Most people would probably wait until after a show has opened before starting work on another show, but I’m not most people. So forward I go, taking full advantage of making art during a pandemic. Early preparations have begun for a May, 2021 show at Salem on the Edge. Very preliminary preparations, lining up which boards I want to use, getting them painted, plaster applied, sanding them outside (weather permitting), and then getting them sealed and ready for applying oil and cold wax. As of this writing, I  have no idea what my theme or composition will be – that will come in the new year.


In my next post, I’ll share about another project I’m currently working on . . . . .

Emotional Alignments: On the Home Stretch

So many tasks to attend to once the art has been made. First up, is removing the tape from the backs of the cradled wood panels, sanding the backs of the boards to clean up painty messes (I got a little hand sander for an early Christmas gift!), titling and signing the pieces, getting them all wired, and then photographed and inventoried. Whew.

And in between all these tasks, I needed to write my Artist Statement, something I have been laboring over for the past few weeks.

In the midst of this frenzy of activity, I realized that all 20 boards wouldn’t fit in either of our small, economical cars, so on Saturday we loaded up Howard’s car with 16 of the boards (amazing we crammed in 16), and headed to Astoria, where I planned to apply the final coat of cold wax to seal the paintings.

We got the paintings unloaded and I took over the funky upstairs space at our Astoria Beach House. I covered the table and floors and got set up to give my right arm a workout: slathering on a thin layer of cold wax with a putty knife, setting up extra heaters to warm up the upstairs, and then letting the wax dry and set on the pieces in preparation for a final buff and polish the next day.

The paintings are now buffed and polished, nestled downstairs in the extra bedroom, and I even managed to finish my Artist’s Statement this morning while it stormed and rained outside.

The details for my upcoming show:

Emotional Alignments: an emotional response to 2020

RiverSea Gallery in Astoria, located on the northern Oregon coast

January 9-February 9, 2021

Opening Reception: Astoria Art Walk, Saturday January 9, from 12-8:00 pm (to allow social distancing all day); I’ll be there from 5:00-8:00 pm.

When a Deadline Looms

If you read my last post, I shared about my upcoming show at RiverSea Gallery in Astoria and how my initial idea was the theme of waterlines, but somewhere along the way I realized it was no longer a theme I wanted to explore. Instead, I started thinking in bands and swaths of color, a design element I have been smitten with for years. My thoughts went to how I have always been attracted to color field art, so as I painted and worked on my boards, the idea of working in fields of color filled my consciousness. The words Emotional Alignments became the title of my show, and propelled me forward. I knew where I was going and I was excited to get into my studio every day; I had an enthusiasm I hadn’t had in a long time.

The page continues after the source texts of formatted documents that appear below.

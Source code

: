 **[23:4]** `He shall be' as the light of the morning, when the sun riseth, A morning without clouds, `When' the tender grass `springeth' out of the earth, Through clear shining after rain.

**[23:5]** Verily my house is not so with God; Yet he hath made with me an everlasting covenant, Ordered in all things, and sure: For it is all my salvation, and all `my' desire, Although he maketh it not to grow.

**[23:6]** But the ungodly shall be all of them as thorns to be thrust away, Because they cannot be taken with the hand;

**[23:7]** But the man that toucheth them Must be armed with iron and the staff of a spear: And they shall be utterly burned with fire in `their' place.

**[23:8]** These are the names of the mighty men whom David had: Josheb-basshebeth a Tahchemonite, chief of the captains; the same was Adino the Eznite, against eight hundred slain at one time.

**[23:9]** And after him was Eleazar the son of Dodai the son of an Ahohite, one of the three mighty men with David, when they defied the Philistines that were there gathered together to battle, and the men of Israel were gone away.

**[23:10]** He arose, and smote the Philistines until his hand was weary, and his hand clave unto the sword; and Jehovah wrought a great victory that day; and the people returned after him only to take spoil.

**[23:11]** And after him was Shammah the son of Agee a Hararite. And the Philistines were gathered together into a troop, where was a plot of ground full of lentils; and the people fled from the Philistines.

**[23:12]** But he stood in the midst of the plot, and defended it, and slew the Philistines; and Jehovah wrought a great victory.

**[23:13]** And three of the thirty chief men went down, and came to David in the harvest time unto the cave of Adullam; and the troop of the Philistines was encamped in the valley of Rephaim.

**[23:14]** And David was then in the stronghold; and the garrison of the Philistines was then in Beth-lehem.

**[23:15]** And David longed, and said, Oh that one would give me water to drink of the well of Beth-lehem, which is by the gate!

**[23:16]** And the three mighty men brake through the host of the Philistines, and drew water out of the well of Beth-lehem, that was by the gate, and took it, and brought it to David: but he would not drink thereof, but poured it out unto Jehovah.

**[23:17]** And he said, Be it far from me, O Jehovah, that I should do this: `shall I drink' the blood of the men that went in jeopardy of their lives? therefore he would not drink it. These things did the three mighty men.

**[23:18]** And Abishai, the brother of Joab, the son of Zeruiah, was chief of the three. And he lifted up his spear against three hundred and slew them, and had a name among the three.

After getting all of my boards prepped, I kicked into full time painting, spending several hours a day in my studio adding layers of oil and cold wax. In my last post, I shared the process of how I prepare my boards with acrylic paint, plaster, and more acrylic paint, and now I’m showing and sharing the process of adding layers of oil paint mixed with cold wax.

The first order of business is to mix up cold wax with Galkyd (which helps speed the drying time), then mix oil paints with the wax mixture, making it the consistency of whipped butter (or shortening if you are old enough to remember that cooking staple).

I use the early layers to just get color down so I have something to respond to. I’ve been working on 20 pieces simultaneously, so drying space is at a premium, necessitating spreading out into our bathroom and the upstairs hallway.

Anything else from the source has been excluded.